> Work required
Extract the data exactly, missing nothing.

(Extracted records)

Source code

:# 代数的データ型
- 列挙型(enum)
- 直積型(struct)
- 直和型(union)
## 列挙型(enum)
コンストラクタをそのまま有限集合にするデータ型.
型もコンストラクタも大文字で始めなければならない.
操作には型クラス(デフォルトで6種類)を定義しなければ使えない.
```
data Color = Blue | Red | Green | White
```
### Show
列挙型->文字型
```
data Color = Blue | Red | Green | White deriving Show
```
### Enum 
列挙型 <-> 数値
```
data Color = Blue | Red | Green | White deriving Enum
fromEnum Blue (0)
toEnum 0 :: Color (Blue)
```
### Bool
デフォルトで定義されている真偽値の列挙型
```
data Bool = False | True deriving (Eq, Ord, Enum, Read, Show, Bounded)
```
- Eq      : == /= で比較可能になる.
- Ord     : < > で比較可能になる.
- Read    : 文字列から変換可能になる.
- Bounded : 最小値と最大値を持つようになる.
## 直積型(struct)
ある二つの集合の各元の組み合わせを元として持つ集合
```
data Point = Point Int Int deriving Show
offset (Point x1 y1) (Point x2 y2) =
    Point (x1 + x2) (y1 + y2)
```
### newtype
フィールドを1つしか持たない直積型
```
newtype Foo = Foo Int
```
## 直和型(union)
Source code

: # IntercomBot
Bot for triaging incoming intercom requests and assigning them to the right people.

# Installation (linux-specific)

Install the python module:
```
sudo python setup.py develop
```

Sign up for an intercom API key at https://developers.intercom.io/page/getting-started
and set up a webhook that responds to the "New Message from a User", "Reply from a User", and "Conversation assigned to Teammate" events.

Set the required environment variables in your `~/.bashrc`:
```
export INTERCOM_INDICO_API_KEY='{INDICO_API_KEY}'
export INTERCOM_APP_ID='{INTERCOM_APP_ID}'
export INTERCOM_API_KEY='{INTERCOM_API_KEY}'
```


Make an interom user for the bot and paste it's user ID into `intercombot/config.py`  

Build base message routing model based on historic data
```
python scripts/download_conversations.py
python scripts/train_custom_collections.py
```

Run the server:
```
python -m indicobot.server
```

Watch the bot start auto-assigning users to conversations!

> Task result
Source code

:# 代数的データ型
- 列挙型(enum)
- 直積型(struct)
- 直和型(union)
## 列挙型(enum)
コンストラクタをそのまま有限集合にするデータ型.
型もコンストラクタも大文字で始めなければならない.
操作には型クラス(デフォルトで6種類)を定義しなければ使えない.
```
data Color = Blue | Red | Green | White
```
### Show
列挙型->文字型
```
data Color = Blue | Red | Green | White deriving Show
```
### Enum 
列挙型 <-> 数値
```
data Color = Blue | Red | Green | White deriving Enum
fromEnum Blue (0)
toEnum 0 :: Color (Blue)
```
### Bool
デフォルトで定義されている真偽値の列挙型
```
data Bool = False | True deriving (Eq, Ord, Enum, Read, Show, Bounded)
```
- Eq      : == /= で比較可能になる.
- Ord     : < > で比較可能になる.
- Read    : 文字列から変換可能になる.
- Bounded : 最小値と最大値を持つようになる.
## 直積型(struct)
ある二つの集合の各元の組み合わせを元として持つ集合
```
data Point = Point Int Int deriving Show
offset (Point x1 y1) (Point x2 y2) =
    Point (x1 + x2) (y1 + y2)
```
### newtype
フィールドを1つしか持たない直積型
```
newtype Foo = Foo Int
```
## 直和型(union)
Source code

: # IntercomBot
Bot for triaging incoming intercom requests and assigning them to the right people.

# Installation (linux-specific)

Install the python module:
```
sudo python setup.py develop
```

Sign up for an intercom API key at https://developers.intercom.io/page/getting-started
and set up a webhook that responds to the "New Message from a User", "Reply from a User", and "Conversation assigned to Teammate" events.

Set the required environment variables in your `~/.bashrc`:
```
export INTERCOM_INDICO_API_KEY='{INDICO_API_KEY}'
export INTERCOM_APP_ID='{INTERCOM_APP_ID}'
export INTERCOM_API_KEY='{INTERCOM_API_KEY}'
```


Make an interom user for the bot and paste it's user ID into `intercombot/config.py`  

Build base message routing model based on historic data
```
python scripts/download_conversations.py
python scripts/train_custom_collections.py
```

Run the server:
```
python -m indicobot.server
```

Watch the bot start auto-assigning users to conversations!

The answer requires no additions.